» **WORK TO BE COMPLETED**: Would you restate each line of the data below word for word, without its pictures?

» **ENTRIES PROVIDED**:
====
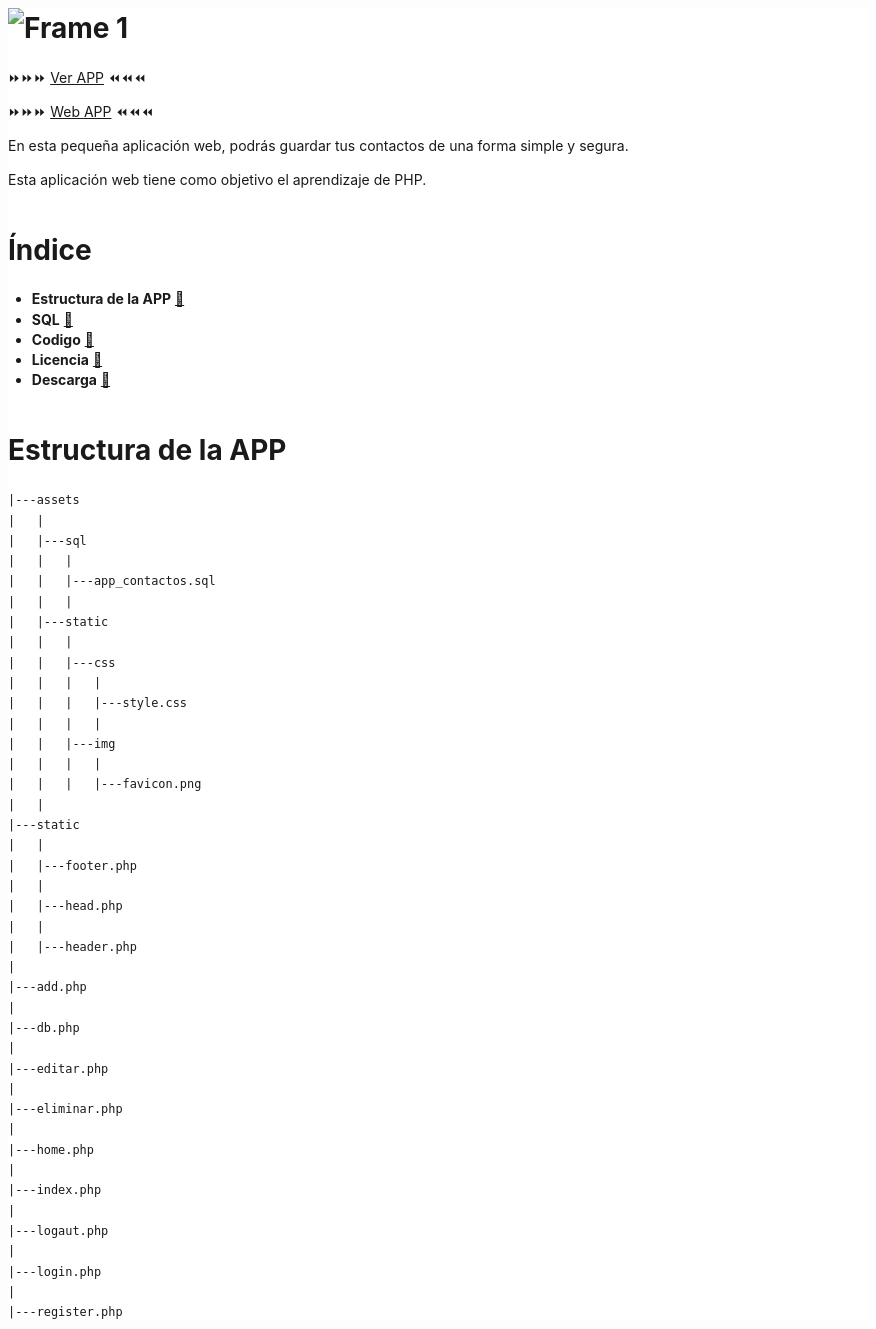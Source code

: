# ![Frame 1](https://user-images.githubusercontent.com/67869168/202869135-ff84a2e7-382d-4f53-8919-7196fb574f26.png)

⏩⏩⏩ [Ver APP](https://apps.alejandroalsa.es/APP-Contact/) ⏪⏪⏪

⏩⏩⏩ [Web APP](https://apps.alejandroalsa.es/APP-Contact/) ⏪⏪⏪

En esta pequeña aplicación web, podrás guardar tus contactos de una forma simple y segura.

Esta aplicación web tiene como objetivo el aprendizaje de PHP.

# Índice
* **Estructura de la APP** [📌](#estructura-de-la-app)
* **SQL** [📌](#sql)
* **Codigo** [📌](#codigo)
* **Licencia** [📌](#licencia)
* **Descarga** [📌](#descarga)


# Estructura de la APP

``` 
|---assets
|   |
|   |---sql
|   |   |
|   |   |---app_contactos.sql
|   |   |
|   |---static
|   |   | 
|   |   |---css
|   |   |   |
|   |   |   |---style.css
|   |   |   |
|   |   |---img
|   |   |   |
|   |   |   |---favicon.png
|   |
|---static
|   |
|   |---footer.php
|   |
|   |---head.php
|   |
|   |---header.php
|
|---add.php
|
|---db.php
|
|---editar.php
|
|---eliminar.php
|
|---home.php
|
|---index.php
|
|---logaut.php
|
|---login.php
|
|---register.php
```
====
» **RESPONSE AREA**:
Source code

:# ![Frame 1](https://user-images.githubusercontent.com/67869168/202869135-ff84a2e7-382d-4f53-8919-7196fb574f26.png)

⏩⏩⏩ [Ver APP](https://apps.alejandroalsa.es/APP-Contact/) ⏪⏪⏪

⏩⏩⏩ [Web APP](https://apps.alejandroalsa.es/APP-Contact/) ⏪⏪⏪

En esta pequeña aplicación web, podrás guardar tus contactos de una forma simple y segura.

Esta aplicación web tiene como objetivo el aprendizaje de PHP.

# Índice
* **Estructura de la APP** [📌](#estructura-de-la-app)
* **SQL** [📌](#sql)
* **Codigo** [📌](#codigo)
* **Licencia** [📌](#licencia)
* **Descarga** [📌](#descarga)


# Estructura de la APP

``` 
|---assets
|   |
|   |---sql
|   |   |
|   |   |---app_contactos.sql
|   |   |
|   |---static
|   |   | 
|   |   |---css
|   |   |   |
|   |   |   |---style.css
|   |   |   |
|   |   |---img
|   |   |   |
|   |   |   |---favicon.png
|   |
|---static
|   |
|   |---footer.php
|   |
|   |---head.php
|   |
|   |---header.php
|
|---add.php
|
|---db.php
|
|---editar.php
|
|---eliminar.php
|
|---home.php
|
|---index.php
|
|---logaut.php
|
|---login.php
|
|---register.php
```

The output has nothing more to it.